(Data extracted from a collection)
Start of Block

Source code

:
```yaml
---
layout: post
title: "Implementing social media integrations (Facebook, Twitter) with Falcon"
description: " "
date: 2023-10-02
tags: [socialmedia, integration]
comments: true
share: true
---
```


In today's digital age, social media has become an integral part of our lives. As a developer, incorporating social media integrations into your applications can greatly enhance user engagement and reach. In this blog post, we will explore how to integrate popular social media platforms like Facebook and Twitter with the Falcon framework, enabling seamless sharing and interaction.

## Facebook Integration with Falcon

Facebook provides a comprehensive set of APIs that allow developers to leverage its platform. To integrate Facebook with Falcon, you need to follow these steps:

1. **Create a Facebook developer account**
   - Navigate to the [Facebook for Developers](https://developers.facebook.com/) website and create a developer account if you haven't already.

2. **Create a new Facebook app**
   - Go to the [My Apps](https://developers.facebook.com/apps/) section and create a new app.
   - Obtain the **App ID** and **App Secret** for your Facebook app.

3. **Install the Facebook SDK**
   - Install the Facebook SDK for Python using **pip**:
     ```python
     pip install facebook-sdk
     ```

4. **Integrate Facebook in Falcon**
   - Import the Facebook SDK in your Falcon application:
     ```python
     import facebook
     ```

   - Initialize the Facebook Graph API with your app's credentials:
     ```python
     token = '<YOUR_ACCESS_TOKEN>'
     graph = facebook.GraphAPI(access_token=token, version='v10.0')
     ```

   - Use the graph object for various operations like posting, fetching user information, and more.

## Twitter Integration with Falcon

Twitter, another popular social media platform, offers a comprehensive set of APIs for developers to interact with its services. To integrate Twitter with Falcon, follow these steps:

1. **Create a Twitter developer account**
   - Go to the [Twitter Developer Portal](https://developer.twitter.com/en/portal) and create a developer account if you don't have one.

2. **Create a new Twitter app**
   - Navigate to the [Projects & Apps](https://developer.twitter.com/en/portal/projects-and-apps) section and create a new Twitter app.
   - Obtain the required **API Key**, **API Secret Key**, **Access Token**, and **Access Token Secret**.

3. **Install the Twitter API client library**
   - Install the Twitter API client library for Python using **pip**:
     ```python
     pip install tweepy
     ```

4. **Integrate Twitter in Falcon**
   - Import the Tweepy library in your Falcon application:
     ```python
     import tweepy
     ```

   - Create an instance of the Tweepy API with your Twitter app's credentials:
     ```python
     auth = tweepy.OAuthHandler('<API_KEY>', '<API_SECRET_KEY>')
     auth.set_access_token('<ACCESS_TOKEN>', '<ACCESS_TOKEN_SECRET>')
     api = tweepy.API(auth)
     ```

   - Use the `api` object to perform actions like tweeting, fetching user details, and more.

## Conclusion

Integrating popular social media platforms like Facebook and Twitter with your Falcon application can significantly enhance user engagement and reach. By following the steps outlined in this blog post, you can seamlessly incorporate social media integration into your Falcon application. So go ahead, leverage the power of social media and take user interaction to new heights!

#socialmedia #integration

End of Block
Start of Block

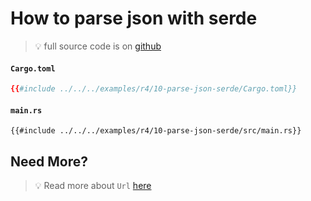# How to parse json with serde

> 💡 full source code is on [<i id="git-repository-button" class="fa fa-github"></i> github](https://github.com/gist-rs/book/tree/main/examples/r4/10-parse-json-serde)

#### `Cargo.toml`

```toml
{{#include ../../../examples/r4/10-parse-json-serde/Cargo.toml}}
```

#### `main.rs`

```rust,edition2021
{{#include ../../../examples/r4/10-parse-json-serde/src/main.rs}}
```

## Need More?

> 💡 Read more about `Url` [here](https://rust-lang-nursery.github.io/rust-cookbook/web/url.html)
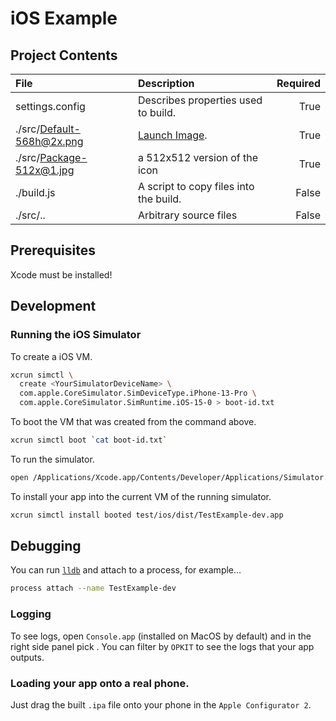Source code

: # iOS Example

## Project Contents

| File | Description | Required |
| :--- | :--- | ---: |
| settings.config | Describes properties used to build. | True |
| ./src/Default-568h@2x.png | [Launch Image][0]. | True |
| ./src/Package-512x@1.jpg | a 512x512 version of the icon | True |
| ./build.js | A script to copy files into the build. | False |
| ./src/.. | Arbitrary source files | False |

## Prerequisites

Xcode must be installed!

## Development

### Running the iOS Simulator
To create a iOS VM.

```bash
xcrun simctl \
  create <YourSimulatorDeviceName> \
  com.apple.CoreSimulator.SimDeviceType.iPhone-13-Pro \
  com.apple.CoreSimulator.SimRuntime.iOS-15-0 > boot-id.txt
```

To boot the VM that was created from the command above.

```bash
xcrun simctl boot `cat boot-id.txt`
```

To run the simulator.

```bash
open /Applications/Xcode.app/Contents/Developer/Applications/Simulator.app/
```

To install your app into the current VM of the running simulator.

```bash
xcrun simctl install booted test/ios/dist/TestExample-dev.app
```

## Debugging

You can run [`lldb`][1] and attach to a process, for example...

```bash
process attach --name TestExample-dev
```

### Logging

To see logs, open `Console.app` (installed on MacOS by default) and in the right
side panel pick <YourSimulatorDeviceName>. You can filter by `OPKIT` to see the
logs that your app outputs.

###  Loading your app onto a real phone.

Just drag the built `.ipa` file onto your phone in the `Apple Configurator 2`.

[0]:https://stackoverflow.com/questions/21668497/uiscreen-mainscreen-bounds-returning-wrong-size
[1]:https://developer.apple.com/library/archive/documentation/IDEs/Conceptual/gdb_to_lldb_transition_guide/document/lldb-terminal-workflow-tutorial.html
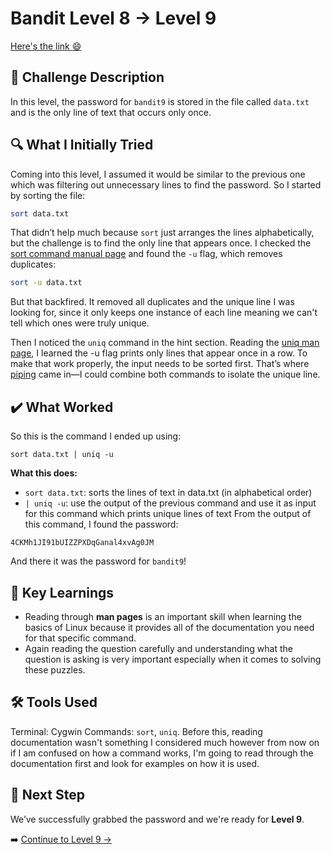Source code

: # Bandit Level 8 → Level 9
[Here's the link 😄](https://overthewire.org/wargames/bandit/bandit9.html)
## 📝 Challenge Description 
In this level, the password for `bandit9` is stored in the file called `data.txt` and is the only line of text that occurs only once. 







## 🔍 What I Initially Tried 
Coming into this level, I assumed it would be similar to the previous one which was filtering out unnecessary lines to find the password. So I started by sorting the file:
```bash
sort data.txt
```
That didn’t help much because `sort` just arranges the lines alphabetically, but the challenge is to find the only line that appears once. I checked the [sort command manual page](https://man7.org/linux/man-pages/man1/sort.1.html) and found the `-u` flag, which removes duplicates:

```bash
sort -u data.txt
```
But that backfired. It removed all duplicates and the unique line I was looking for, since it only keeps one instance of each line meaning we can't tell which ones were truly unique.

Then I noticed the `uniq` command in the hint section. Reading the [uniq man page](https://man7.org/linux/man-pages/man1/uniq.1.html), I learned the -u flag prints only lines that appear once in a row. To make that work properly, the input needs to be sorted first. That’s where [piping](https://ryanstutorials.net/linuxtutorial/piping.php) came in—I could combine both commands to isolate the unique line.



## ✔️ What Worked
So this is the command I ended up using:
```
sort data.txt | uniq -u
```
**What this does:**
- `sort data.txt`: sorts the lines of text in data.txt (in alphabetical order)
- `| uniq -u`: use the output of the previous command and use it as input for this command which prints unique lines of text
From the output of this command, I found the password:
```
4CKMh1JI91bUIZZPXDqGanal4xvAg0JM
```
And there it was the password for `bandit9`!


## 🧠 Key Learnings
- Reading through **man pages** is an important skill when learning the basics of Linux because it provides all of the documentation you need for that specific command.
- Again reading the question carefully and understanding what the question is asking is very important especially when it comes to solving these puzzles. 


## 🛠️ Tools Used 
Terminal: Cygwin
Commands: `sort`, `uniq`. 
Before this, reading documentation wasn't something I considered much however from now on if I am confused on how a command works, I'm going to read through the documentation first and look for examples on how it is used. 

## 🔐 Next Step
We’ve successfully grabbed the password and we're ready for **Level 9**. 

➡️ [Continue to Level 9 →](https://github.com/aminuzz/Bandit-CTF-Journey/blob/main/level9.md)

End of Block

_EXERCISE BRIEF_
Output only an exact transcription of the lines above from the one with "Twitter, another popular" up to and including the one with "#socialmedia #integration".

_THE ANSWER_
Twitter, another popular social media platform, offers a comprehensive set of APIs for developers to interact with its services. To integrate Twitter with Falcon, follow these steps:

1. **Create a Twitter developer account**
   - Go to the [Twitter Developer Portal](https://developer.twitter.com/en/portal) and create a developer account if you don't have one.

2. **Create a new Twitter app**
   - Navigate to the [Projects & Apps](https://developer.twitter.com/en/portal/projects-and-apps) section and create a new Twitter app.
   - Obtain the required **API Key**, **API Secret Key**, **Access Token**, and **Access Token Secret**.

3. **Install the Twitter API client library**
   - Install the Twitter API client library for Python using **pip**:
     ```python
     pip install tweepy
     ```

4. **Integrate Twitter in Falcon**
   - Import the Tweepy library in your Falcon application:
     ```python
     import tweepy
     ```

   - Create an instance of the Tweepy API with your Twitter app's credentials:
     ```python
     auth = tweepy.OAuthHandler('<API_KEY>', '<API_SECRET_KEY>')
     auth.set_access_token('<ACCESS_TOKEN>', '<ACCESS_TOKEN_SECRET>')
     api = tweepy.API(auth)
     ```

   - Use the `api` object to perform actions like tweeting, fetching user details, and more.

## Conclusion

Integrating popular social media platforms like Facebook and Twitter with your Falcon application can significantly enhance user engagement and reach. By following the steps outlined in this blog post, you can seamlessly incorporate social media integration into your Falcon application. So go ahead, leverage the power of social media and take user interaction to new heights!

#socialmedia #integration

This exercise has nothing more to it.